Wherever the string "library" appears in the entries below, return the line that holds it.
[[ SUPPLIED ENTRIES open ]]
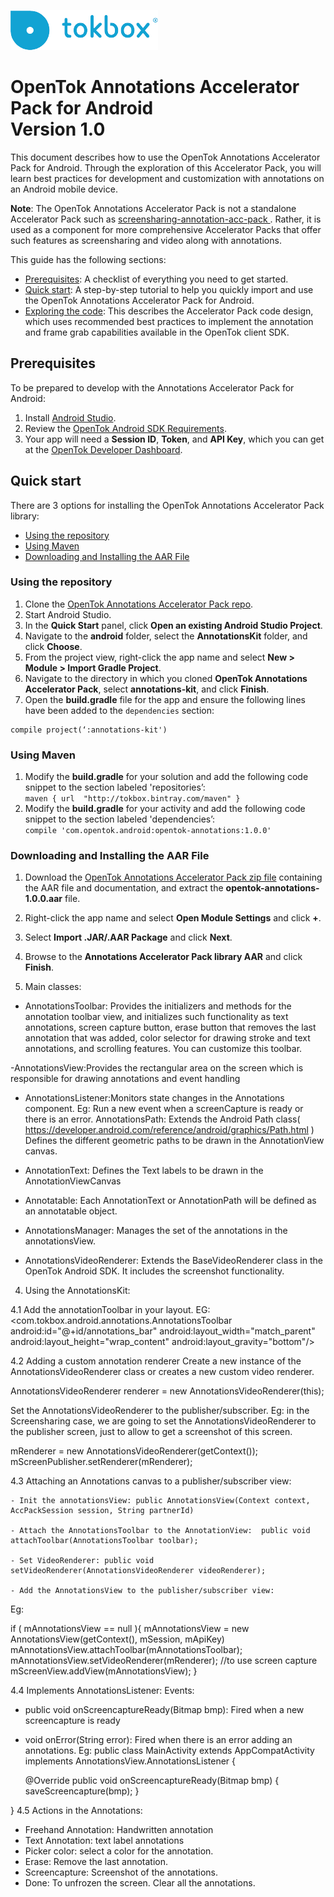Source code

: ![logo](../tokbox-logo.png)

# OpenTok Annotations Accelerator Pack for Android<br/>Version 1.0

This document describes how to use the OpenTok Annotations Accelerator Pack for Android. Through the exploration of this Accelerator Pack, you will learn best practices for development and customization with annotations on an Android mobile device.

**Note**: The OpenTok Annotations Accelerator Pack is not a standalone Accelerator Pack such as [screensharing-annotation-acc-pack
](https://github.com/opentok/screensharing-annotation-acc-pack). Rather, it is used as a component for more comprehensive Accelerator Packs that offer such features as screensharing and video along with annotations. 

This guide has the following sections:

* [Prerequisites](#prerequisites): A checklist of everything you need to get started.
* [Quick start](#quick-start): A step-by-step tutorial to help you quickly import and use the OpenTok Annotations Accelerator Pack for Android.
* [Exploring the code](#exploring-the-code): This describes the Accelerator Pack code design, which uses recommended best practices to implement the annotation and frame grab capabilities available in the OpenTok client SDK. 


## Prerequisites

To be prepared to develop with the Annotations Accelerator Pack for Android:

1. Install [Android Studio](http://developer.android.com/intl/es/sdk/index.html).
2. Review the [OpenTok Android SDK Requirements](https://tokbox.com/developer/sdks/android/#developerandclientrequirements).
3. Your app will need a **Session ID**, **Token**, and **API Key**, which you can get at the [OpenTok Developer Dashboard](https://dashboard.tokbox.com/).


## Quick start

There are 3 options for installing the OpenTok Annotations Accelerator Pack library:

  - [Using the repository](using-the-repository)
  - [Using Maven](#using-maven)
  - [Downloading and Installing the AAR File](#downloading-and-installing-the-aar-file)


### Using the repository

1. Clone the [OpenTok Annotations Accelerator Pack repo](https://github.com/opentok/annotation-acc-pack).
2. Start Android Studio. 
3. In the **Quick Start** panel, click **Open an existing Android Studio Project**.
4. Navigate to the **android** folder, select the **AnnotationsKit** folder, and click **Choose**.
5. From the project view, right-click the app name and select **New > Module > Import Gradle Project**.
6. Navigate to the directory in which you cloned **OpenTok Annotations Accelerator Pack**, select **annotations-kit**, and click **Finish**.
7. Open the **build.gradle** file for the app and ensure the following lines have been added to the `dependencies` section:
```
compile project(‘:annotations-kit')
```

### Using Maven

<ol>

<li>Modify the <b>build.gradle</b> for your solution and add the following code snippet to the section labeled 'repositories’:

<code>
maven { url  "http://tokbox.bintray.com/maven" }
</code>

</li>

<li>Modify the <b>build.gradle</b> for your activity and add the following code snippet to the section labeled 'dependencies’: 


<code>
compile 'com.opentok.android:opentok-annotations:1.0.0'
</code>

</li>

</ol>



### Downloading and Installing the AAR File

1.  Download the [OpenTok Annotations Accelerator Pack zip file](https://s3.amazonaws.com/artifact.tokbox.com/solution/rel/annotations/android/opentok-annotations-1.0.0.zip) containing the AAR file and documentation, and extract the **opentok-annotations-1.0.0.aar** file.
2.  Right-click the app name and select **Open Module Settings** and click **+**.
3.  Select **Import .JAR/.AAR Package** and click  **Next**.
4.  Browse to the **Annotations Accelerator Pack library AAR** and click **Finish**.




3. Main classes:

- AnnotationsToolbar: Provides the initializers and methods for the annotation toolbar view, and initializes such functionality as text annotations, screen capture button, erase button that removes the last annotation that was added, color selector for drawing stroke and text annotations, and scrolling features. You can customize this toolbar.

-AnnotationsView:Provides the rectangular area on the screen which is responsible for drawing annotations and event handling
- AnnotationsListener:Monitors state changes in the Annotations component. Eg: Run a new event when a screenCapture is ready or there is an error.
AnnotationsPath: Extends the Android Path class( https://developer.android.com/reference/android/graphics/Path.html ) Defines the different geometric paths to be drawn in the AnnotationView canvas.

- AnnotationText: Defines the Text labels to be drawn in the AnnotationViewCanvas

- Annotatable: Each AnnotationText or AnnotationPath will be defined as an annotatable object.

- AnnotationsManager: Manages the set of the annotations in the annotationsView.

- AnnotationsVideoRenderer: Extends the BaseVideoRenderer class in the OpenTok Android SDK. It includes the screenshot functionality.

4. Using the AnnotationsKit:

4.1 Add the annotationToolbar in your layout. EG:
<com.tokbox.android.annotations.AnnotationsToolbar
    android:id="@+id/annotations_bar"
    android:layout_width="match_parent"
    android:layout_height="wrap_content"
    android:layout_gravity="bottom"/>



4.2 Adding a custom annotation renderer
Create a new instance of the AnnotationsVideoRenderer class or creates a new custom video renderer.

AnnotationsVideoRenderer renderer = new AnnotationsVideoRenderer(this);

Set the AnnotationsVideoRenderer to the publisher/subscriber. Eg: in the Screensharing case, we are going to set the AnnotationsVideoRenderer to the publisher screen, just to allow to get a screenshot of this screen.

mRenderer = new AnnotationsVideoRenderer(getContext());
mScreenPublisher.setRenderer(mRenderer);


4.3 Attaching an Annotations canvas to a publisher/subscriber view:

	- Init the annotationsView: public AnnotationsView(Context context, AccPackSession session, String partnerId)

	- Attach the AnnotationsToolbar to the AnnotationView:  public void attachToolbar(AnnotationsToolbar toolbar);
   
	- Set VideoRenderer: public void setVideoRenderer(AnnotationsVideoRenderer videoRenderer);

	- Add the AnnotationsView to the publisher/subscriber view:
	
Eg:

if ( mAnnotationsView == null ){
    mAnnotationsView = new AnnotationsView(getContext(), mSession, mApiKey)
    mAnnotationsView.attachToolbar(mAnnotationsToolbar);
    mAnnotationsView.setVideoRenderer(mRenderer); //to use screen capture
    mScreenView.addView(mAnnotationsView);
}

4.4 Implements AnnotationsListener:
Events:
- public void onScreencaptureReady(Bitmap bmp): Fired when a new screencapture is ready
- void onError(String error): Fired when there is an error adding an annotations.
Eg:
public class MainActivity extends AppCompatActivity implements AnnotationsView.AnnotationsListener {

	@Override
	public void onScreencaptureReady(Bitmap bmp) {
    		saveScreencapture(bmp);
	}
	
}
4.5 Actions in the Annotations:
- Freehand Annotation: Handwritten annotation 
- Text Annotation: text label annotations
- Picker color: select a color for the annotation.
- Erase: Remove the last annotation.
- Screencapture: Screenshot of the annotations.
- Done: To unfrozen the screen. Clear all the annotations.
[[ SUPPLIED ENTRIES closed ]]
● **OUTPUT FOR THIS TASK**
There are 3 options for installing the OpenTok Annotations Accelerator Pack library:
4.  Browse to the **Annotations Accelerator Pack library AAR** and click **Finish**.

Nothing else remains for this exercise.